# AVAILABLE DATA:
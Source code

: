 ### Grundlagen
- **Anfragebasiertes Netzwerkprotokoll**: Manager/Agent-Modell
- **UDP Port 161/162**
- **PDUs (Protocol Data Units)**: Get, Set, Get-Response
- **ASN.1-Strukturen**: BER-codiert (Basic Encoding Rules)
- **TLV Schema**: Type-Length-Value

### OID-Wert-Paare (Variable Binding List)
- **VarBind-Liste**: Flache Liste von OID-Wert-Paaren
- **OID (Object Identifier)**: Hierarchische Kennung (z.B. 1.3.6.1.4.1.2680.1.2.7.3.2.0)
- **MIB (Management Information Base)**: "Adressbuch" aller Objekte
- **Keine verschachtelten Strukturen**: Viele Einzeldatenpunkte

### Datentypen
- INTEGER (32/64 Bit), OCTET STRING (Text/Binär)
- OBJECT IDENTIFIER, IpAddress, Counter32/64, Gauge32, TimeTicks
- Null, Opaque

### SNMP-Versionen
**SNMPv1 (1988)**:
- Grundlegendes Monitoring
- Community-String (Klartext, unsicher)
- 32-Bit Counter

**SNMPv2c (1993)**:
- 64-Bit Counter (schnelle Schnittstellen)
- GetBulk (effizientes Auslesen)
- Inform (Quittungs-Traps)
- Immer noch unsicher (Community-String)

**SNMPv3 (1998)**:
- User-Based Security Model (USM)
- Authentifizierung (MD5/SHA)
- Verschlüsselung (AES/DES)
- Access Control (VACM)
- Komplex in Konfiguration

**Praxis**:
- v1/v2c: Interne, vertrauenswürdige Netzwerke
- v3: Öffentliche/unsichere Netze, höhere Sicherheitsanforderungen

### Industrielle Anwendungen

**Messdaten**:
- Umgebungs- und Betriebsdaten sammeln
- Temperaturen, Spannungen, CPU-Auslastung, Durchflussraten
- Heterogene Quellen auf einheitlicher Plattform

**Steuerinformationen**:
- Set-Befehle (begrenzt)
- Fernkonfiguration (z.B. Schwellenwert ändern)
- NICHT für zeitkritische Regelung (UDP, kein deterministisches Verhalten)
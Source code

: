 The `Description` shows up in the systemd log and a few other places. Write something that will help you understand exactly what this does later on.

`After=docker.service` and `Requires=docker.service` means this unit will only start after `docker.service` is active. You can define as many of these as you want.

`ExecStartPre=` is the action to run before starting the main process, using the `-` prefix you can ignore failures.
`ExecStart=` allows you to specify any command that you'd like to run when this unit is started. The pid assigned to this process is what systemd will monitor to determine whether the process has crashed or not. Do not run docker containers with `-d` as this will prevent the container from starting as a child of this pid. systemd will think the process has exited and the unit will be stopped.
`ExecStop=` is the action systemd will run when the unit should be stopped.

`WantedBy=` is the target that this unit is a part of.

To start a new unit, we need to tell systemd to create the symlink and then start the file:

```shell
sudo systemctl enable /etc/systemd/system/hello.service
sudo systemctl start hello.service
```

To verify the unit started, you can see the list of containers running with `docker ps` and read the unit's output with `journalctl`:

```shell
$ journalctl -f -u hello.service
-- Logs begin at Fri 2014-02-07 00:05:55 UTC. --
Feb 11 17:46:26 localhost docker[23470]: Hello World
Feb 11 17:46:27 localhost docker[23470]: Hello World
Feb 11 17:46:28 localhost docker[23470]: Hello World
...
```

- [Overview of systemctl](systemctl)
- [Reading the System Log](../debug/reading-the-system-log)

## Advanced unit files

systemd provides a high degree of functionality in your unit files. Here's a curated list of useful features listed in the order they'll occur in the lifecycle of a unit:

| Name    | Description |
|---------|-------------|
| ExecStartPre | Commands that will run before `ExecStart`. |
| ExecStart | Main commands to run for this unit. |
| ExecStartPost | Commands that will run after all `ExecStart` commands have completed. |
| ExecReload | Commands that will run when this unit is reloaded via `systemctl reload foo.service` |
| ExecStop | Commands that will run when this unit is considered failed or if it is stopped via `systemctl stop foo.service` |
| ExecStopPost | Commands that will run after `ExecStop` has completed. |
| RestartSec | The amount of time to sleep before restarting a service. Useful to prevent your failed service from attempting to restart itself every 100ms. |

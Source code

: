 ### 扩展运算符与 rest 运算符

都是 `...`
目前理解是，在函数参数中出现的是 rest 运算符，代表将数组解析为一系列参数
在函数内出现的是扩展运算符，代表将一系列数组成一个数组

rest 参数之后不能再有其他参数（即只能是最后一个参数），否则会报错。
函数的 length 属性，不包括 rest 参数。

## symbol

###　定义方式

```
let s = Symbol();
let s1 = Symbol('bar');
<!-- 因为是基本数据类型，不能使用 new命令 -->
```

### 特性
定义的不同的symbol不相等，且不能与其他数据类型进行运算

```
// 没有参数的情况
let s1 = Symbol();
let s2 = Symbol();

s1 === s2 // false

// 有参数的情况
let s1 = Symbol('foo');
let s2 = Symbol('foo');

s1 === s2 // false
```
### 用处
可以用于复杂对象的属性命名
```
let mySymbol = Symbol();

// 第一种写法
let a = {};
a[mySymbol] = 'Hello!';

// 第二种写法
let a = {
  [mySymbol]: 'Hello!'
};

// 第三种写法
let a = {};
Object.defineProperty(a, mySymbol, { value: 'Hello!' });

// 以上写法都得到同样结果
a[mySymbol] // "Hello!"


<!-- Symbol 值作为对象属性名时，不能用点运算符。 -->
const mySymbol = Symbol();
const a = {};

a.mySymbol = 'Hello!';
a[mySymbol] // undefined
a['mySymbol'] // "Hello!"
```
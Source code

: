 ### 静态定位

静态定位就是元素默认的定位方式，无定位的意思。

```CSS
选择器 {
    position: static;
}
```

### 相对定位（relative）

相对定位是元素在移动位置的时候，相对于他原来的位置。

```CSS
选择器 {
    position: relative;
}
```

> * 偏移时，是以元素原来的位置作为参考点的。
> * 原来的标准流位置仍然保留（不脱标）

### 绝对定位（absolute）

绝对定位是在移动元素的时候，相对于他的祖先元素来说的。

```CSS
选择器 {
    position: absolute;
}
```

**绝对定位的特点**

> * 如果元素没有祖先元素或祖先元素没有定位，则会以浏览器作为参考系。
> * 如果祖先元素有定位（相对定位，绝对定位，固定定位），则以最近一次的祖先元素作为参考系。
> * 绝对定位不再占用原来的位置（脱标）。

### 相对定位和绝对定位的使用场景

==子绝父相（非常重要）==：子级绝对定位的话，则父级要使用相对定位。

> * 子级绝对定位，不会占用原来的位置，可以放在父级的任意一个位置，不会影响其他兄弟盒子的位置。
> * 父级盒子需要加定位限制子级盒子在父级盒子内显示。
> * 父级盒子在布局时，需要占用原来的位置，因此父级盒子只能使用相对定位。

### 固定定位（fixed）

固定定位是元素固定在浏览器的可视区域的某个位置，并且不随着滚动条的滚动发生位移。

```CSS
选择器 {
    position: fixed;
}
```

# WHAT YOU WILL DO:
Respond with the number of lines in the entries that include the string "docker", and nothing besides.

# ANSWER FOR THE TASK:
6